=== Exercise data ===

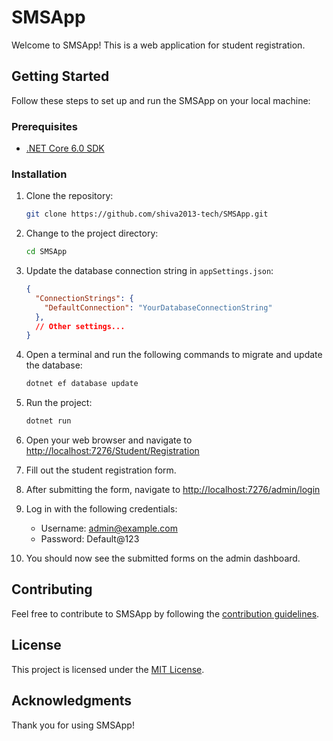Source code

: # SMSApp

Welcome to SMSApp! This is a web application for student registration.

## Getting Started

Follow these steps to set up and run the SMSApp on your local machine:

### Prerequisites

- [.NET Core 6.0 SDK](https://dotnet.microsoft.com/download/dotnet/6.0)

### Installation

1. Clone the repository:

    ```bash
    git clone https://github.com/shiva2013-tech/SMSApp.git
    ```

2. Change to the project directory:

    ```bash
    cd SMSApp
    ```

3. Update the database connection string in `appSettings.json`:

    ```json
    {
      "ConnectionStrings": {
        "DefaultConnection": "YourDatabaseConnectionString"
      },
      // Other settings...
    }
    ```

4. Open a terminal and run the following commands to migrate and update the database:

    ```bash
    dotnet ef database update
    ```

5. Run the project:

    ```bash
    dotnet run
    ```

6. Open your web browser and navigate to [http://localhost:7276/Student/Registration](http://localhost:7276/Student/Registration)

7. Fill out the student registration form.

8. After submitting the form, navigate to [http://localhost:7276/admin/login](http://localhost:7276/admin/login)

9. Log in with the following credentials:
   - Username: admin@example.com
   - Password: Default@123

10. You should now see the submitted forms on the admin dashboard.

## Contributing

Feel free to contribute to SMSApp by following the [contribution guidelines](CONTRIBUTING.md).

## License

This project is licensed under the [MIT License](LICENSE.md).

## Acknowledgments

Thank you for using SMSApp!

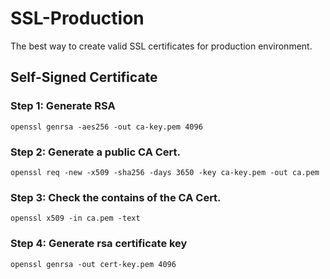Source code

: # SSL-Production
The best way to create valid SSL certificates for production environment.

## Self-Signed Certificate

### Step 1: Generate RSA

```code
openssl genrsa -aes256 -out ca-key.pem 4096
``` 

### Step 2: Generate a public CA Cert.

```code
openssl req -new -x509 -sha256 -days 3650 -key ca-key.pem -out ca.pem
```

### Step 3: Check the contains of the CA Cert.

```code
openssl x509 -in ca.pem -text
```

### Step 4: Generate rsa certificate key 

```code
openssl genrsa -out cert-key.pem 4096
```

===

#### [Directions for this task]
Only the lines from the one with "4. Open a terminal" through the final line of the entries above are to be repeated, exactly as written and without pictures.

#### [Output for this task]
4. Open a terminal and run the following commands to migrate and update the database:

    ```bash
    dotnet ef database update
    ```

5. Run the project:

    ```bash
    dotnet run
    ```

6. Open your web browser and navigate to [http://localhost:7276/Student/Registration](http://localhost:7276/Student/Registration)

7. Fill out the student registration form.

8. After submitting the form, navigate to [http://localhost:7276/admin/login](http://localhost:7276/admin/login)

9. Log in with the following credentials:
   - Username: admin@example.com
   - Password: Default@123

10. You should now see the submitted forms on the admin dashboard.

## Contributing

Feel free to contribute to SMSApp by following the [contribution guidelines](CONTRIBUTING.md).

## License

This project is licensed under the [MIT License](LICENSE.md).

## Acknowledgments

Thank you for using SMSApp!

Source code

: # SSL-Production
The best way to create valid SSL certificates for production environment.

## Self-Signed Certificate

### Step 1: Generate RSA

```code
openssl genrsa -aes256 -out ca-key.pem 4096
``` 

### Step 2: Generate a public CA Cert.

```code
openssl req -new -x509 -sha256 -days 3650 -key ca-key.pem -out ca.pem
```

### Step 3: Check the contains of the CA Cert.

```code
openssl x509 -in ca.pem -text
```

### Step 4: Generate rsa certificate key 

```code
openssl genrsa -out cert-key.pem 4096
```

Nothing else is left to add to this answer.